First female physics professor awarded tenure in department history

Dr. Catherine Lovekin was also recently involved in recording the entire lifecycle of a nova

Most novas are discovered telescopically. However, roughly once a year one nova will become bright enough to reach the naked eye.

Shortly before the winter semester began, astronomy professor Dr. Catherine Lovekin became the first woman to be granted tenure in the history of the Mt. A physics department.

Lovekin’s new position will take effect as of July 1, 2019. Of the promotion, Lovekin said, “I’m very happy to be tenured. I really like Mt. A so I’m very glad that I’m going to be able to stay for quite a long time now.”

Department head Dr. Dave Hornidge is also excited about the news. “We should make a big deal out of it. Catherine is a really excellent scientist, and we are super lucky to have her,” said Hornidge. “Having her as a role model is huge and I think that this is going to be a definite net positive effect. I think she has already encouraged more women to take physics. Anecdotally, I would say she’s already made a big difference in terms of more women summer students and generally women involved in the department.”

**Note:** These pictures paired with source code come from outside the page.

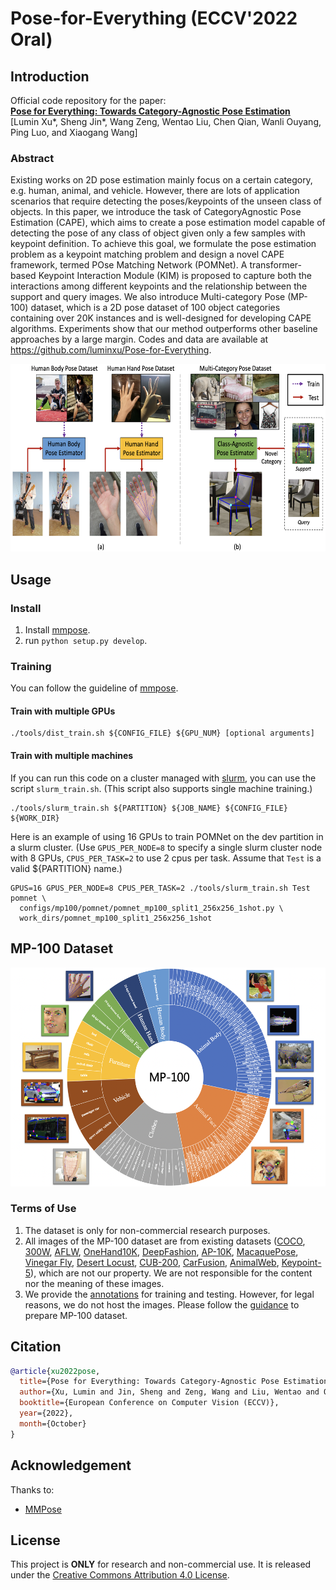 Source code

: # Pose-for-Everything (ECCV'2022 Oral)

## Introduction

Official code repository for the paper:  
[**Pose for Everything: Towards Category-Agnostic Pose Estimation**](https://arxiv.org/pdf/2207.10387.pdf)    
[Lumin Xu*, Sheng Jin*, Wang Zeng, Wentao Liu, Chen Qian, Wanli Ouyang, Ping Luo, and Xiaogang Wang]  

### Abstract
Existing works on 2D pose estimation mainly focus on a certain category, e.g. human, animal, and vehicle. However, there are lots of application scenarios that require detecting the poses/keypoints of the unseen class of objects. In this paper, we introduce the task of CategoryAgnostic Pose Estimation (CAPE), which aims to create a pose estimation model capable of detecting the pose of any class of object given only a few samples with keypoint definition. To achieve this goal, we formulate the pose estimation problem as a keypoint matching problem and design a novel CAPE framework, termed POse Matching Network (POMNet). A transformer-based Keypoint Interaction Module (KIM) is proposed to capture both the interactions among different keypoints and the relationship between the support and query images. We also introduce Multi-category Pose (MP-100) dataset, which is a 2D pose dataset of 100 object categories containing over 20K instances and is well-designed for developing CAPE algorithms. Experiments show that our method outperforms other baseline approaches by a large margin. Codes and data are available at https://github.com/luminxu/Pose-for-Everything. 

<img src="assets/intro.png" width = "600" height = "300">

## Usage

### Install

1. Install [mmpose](https://github.com/open-mmlab/mmpose).
2. run `python setup.py develop`.

### Training
You can follow the guideline of [mmpose](https://github.com/open-mmlab/mmpose/blob/master/docs/en/get_started.md).

#### Train with multiple GPUs
```shell
./tools/dist_train.sh ${CONFIG_FILE} ${GPU_NUM} [optional arguments]
```

#### Train with multiple machines

If you can run this code on a cluster managed with [slurm](https://slurm.schedmd.com/), you can use the script `slurm_train.sh`. (This script also supports single machine training.)

```shell
./tools/slurm_train.sh ${PARTITION} ${JOB_NAME} ${CONFIG_FILE} ${WORK_DIR}
```

Here is an example of using 16 GPUs to train POMNet on the dev partition in a slurm cluster.
(Use `GPUS_PER_NODE=8` to specify a single slurm cluster node with 8 GPUs, `CPUS_PER_TASK=2` to use 2 cpus per task.
Assume that `Test` is a valid ${PARTITION} name.)

```shell
GPUS=16 GPUS_PER_NODE=8 CPUS_PER_TASK=2 ./tools/slurm_train.sh Test pomnet \
  configs/mp100/pomnet/pomnet_mp100_split1_256x256_1shot.py \
  work_dirs/pomnet_mp100_split1_256x256_1shot
```


## MP-100 Dataset

<img src="assets/MP100.png" width = "550" height = "350">

### Terms of Use
1. The dataset is only for non-commercial research purposes. 
2. All images of the MP-100 dataset are from existing datasets ([COCO](http://cocodataset.org/), 
[300W](https://ibug.doc.ic.ac.uk/resources/300-W/), 
[AFLW](https://www.tugraz.at/institute/icg/research/team-bischof/lrs/downloads/aflw/), 
[OneHand10K](https://www.yangangwang.com/papers/WANG-MCC-2018-10.html), 
[DeepFashion](http://mmlab.ie.cuhk.edu.hk/projects/DeepFashion/LandmarkDetection.html), 
[AP-10K](https://github.com/AlexTheBad/AP-10K), 
[MacaquePose](http://www.pri.kyoto-u.ac.jp/datasets/macaquepose/index.html), 
[Vinegar Fly](https://github.com/jgraving/DeepPoseKit-Data), 
[Desert Locust](https://github.com/jgraving/DeepPoseKit-Data), 
[CUB-200](http://www.vision.caltech.edu/datasets/cub_200_2011/), 
[CarFusion](http://www.cs.cmu.edu/~ILIM/projects/IM/CarFusion/cvpr2018/index.html), 
[AnimalWeb](https://fdmaproject.wordpress.com/author/fdmaproject/), 
[Keypoint-5](https://github.com/jiajunwu/3dinn)), which are not our property. We are not responsible for the content nor the meaning of these images. 
3. We provide the [annotations](https://drive.google.com/drive/folders/1pzC5uEgi4AW9RO9_T1J-0xSKF12mdj1_?usp=sharing) for training and testing. However, for legal reasons, we do not host the images. Please follow the [guidance](mp100/README.md) to prepare MP-100 dataset.


## Citation
```bibtex
@article{xu2022pose,
  title={Pose for Everything: Towards Category-Agnostic Pose Estimation},
  author={Xu, Lumin and Jin, Sheng and Zeng, Wang and Liu, Wentao and Qian, Chen and Ouyang, Wanli and Luo, Ping and Wang, Xiaogang},
  booktitle={European Conference on Computer Vision (ECCV)},
  year={2022},
  month={October}
}
```

## Acknowledgement

Thanks to:

- [MMPose](https://github.com/open-mmlab/mmpose)

## License

This project is **ONLY** for research and non-commercial use. It is released under the [Creative Commons Attribution 4.0 License](https://creativecommons.org/licenses/by-nc/4.0/legalcode).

Veronika Dornan is a fourth-year physics honours student who is doing research with Lovekin. She said, “I’m really excited. Personally, I’ve felt very lucky that I already wanted to work in astronomy and I was really happy to find out that the one astronomy professor was also the one female professor. It’s very exciting for me to be able to see someone like myself in a position that I want to go into.”

As a newly tenured professor, Lovekin has already brought attention to the Mt. A physics department through her recent involvement in tracing the life cycle of a nova star.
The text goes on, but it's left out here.